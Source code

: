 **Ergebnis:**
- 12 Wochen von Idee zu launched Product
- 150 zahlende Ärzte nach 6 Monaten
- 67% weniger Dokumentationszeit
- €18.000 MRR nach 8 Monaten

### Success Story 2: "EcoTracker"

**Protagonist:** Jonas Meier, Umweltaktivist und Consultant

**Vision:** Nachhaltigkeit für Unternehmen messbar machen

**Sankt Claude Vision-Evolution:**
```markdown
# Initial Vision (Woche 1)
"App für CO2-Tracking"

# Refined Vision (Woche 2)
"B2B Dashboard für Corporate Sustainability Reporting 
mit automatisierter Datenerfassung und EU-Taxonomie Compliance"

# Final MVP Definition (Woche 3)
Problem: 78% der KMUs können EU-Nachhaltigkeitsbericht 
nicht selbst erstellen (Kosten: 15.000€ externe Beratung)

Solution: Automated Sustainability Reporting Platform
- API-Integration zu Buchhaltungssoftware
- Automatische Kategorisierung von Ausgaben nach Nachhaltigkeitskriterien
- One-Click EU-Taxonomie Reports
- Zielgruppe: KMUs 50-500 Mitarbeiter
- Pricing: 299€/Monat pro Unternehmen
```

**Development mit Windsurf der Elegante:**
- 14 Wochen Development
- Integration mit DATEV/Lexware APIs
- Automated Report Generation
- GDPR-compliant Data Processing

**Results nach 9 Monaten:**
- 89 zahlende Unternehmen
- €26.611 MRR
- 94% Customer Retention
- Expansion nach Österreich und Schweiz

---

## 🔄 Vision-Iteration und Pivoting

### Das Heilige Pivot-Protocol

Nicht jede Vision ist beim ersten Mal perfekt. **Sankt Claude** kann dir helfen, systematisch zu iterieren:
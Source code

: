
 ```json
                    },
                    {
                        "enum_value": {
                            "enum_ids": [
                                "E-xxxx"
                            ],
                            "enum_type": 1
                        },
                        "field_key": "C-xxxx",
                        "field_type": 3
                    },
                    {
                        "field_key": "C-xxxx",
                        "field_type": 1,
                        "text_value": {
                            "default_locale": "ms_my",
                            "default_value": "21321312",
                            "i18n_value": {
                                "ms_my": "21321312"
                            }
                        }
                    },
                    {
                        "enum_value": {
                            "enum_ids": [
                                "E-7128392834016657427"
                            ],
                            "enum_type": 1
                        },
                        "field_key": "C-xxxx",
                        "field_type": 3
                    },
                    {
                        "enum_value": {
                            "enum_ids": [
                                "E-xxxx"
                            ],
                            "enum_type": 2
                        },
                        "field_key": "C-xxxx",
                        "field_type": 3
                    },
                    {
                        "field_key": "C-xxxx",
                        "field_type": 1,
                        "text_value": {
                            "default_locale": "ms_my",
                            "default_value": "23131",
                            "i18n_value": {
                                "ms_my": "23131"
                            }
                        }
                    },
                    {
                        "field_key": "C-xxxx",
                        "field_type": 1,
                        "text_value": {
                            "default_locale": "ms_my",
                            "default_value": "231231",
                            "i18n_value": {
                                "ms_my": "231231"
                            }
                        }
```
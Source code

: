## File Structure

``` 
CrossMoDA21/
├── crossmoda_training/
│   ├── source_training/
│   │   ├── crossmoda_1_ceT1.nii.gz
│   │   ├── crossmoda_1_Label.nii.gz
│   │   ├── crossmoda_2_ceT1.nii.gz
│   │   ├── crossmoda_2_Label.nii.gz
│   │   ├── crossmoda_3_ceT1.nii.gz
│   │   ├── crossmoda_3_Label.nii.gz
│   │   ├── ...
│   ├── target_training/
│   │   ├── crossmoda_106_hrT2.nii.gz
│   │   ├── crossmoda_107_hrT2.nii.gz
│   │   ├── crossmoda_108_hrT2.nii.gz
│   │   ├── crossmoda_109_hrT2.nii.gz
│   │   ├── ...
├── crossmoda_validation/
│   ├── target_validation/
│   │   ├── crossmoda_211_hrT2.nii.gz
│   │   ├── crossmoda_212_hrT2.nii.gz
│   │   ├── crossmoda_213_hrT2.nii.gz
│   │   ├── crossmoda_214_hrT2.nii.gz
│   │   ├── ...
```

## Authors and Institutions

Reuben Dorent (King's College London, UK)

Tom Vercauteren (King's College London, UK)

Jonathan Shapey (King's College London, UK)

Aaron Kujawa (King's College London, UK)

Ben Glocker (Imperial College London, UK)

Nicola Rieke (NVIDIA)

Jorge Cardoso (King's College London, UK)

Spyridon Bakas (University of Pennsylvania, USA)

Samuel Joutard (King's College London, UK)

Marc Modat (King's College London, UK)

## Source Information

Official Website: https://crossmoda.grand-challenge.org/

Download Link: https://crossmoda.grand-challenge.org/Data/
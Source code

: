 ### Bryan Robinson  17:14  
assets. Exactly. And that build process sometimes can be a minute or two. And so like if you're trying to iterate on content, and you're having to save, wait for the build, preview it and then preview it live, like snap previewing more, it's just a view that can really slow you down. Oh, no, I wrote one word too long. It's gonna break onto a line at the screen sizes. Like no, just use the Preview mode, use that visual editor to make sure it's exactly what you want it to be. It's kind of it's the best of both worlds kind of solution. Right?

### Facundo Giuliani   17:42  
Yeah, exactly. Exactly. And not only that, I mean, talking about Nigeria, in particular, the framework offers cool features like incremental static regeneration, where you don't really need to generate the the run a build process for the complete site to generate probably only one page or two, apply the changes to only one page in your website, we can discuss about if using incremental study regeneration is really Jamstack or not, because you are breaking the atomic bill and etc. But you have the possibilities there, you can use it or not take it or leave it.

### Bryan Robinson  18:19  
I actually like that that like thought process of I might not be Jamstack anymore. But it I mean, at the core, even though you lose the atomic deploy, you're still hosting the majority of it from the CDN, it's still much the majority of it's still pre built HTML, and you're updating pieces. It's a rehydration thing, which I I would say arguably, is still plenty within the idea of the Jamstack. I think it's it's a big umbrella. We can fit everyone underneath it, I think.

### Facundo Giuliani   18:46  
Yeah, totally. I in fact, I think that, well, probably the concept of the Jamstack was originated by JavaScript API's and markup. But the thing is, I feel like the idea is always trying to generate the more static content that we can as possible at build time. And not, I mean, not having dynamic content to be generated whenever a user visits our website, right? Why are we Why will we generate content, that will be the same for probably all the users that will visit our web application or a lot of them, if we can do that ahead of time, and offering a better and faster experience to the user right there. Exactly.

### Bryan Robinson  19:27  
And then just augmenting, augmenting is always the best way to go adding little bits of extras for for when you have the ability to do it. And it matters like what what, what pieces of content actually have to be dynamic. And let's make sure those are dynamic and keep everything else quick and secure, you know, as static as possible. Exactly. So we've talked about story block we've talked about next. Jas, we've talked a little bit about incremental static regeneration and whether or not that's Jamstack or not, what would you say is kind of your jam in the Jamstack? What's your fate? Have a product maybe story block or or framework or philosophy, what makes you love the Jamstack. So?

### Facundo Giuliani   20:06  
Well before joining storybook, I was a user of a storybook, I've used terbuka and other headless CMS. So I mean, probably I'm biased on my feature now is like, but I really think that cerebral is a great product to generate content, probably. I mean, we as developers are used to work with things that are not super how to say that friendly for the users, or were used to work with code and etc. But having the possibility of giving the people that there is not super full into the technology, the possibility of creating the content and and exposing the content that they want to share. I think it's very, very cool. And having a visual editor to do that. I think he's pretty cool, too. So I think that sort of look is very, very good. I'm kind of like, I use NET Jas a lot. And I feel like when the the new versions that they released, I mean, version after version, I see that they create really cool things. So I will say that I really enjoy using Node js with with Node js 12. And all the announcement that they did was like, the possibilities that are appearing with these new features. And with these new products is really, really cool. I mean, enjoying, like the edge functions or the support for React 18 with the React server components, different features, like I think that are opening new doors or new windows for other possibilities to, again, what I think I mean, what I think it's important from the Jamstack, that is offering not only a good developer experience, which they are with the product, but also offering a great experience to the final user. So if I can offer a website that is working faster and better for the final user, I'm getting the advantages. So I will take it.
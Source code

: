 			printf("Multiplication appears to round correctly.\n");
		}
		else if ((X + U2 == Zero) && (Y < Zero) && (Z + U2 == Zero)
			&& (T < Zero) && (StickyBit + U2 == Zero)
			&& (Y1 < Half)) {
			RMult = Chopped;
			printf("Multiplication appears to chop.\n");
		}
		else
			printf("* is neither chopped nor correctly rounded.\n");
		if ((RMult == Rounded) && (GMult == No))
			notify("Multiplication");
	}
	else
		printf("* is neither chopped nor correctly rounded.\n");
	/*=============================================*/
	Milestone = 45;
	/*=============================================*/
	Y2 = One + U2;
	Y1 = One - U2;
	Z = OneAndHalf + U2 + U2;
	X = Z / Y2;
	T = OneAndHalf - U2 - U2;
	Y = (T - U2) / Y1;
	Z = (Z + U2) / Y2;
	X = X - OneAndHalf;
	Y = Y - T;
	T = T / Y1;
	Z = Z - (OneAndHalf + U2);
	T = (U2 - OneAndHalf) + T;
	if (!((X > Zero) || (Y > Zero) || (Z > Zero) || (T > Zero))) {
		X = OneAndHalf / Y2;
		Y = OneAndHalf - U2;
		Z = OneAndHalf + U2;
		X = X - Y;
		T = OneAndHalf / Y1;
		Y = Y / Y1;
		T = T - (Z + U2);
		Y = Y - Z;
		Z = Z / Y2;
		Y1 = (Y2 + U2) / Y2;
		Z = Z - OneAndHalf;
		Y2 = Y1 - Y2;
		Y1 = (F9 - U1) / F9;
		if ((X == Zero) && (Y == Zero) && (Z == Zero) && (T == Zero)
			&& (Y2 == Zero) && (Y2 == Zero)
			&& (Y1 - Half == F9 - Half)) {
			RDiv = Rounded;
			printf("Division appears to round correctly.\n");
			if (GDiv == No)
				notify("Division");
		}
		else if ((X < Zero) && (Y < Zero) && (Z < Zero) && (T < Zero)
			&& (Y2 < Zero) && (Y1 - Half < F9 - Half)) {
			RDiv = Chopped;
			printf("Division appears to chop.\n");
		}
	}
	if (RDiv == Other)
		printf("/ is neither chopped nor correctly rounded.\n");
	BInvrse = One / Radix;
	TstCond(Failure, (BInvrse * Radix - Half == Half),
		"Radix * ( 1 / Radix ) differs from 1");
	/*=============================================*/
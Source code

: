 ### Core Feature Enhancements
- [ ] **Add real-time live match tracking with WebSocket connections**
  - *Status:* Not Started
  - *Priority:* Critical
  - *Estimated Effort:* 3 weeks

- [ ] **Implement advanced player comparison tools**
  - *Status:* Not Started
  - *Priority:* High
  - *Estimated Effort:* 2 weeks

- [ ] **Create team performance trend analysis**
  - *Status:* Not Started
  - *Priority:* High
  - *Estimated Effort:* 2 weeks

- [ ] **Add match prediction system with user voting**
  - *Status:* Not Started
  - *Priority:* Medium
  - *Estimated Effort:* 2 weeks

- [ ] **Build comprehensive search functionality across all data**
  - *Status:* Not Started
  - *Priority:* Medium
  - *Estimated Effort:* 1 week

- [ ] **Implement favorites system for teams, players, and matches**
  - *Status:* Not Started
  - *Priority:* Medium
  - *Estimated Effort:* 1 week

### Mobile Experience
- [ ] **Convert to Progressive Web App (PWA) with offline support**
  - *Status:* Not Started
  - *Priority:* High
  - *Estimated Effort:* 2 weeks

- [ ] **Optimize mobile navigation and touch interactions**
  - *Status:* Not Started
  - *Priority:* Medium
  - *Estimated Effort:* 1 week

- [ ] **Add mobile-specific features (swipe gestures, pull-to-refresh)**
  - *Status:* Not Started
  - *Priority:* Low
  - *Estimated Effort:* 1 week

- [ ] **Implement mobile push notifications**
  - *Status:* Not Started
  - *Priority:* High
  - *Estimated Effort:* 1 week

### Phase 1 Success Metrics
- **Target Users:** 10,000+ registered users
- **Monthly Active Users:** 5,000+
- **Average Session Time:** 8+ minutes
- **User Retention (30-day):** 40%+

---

########################################

__The problem__.
Where a line of the material above holds the string "Retention", copy that line.

__Worked solution__.
- 94% Customer Retention
- **User Retention (30-day):** 40%+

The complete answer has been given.